(Records drawn from a dataset)
■ ■ ■ ■

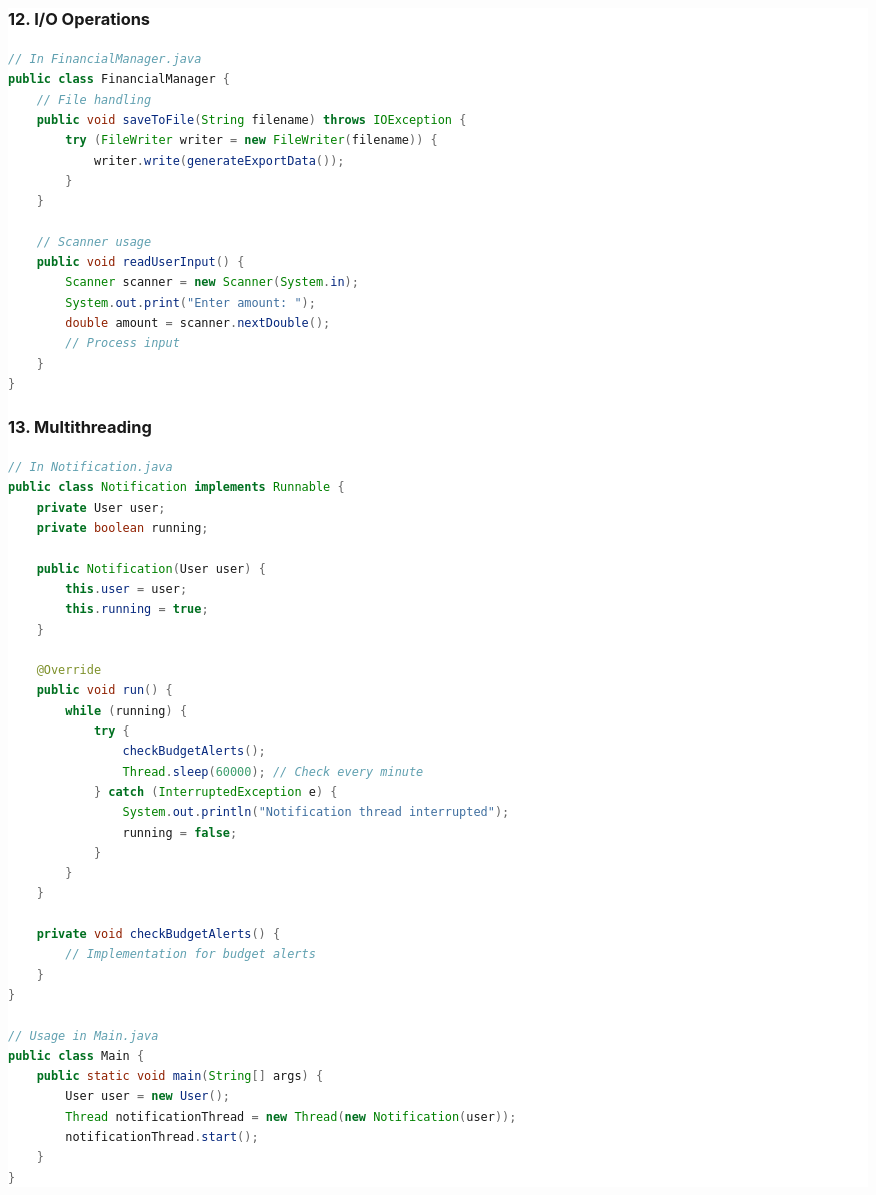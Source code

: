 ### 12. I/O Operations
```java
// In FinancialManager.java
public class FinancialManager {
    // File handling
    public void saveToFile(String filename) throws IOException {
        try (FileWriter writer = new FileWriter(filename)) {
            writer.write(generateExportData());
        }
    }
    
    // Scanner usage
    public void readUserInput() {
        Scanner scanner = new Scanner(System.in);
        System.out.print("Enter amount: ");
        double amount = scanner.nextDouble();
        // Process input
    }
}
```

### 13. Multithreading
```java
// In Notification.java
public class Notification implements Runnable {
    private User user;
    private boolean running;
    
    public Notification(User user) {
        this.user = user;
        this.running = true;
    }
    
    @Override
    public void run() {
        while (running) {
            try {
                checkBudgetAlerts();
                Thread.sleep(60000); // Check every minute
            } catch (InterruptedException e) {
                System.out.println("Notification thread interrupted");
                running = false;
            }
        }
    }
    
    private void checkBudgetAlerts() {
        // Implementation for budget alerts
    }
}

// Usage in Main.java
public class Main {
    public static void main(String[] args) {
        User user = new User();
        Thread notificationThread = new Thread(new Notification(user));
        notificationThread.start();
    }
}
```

■ ■ ■ ■

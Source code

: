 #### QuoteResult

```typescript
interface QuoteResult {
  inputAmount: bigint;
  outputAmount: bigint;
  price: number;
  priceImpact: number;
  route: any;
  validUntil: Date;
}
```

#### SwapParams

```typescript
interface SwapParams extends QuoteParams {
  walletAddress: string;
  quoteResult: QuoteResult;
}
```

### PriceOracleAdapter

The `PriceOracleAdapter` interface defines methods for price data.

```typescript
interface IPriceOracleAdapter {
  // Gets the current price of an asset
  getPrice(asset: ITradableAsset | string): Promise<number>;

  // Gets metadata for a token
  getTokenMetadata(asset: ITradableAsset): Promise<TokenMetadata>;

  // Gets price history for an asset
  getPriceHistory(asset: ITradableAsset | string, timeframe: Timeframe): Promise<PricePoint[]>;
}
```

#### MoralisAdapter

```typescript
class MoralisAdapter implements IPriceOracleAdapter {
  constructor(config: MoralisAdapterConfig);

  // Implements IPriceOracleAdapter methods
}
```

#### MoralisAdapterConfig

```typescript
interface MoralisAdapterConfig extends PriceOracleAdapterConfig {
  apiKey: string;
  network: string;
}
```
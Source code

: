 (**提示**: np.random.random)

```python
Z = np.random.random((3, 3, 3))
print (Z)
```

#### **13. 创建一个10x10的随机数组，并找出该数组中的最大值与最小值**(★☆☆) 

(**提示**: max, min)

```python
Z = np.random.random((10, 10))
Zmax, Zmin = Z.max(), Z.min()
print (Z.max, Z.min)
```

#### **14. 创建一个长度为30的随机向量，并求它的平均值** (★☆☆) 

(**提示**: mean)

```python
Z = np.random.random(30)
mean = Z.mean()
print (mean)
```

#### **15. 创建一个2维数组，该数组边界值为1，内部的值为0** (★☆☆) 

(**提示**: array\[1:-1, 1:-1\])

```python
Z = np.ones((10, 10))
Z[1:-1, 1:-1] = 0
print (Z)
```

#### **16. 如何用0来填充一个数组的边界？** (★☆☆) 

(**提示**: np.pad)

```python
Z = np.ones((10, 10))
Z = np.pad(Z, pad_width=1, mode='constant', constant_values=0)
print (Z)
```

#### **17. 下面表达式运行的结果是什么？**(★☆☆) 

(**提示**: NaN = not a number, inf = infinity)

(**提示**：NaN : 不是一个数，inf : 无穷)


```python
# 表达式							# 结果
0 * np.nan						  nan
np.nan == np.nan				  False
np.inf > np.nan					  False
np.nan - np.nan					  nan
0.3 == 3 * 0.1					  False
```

■ ■ ■ ■

→ Work item: Scan the lines above for the word "checkBudgetAlerts". Return each one that has it.

→ Output for this task:
                checkBudgetAlerts();
    private void checkBudgetAlerts() {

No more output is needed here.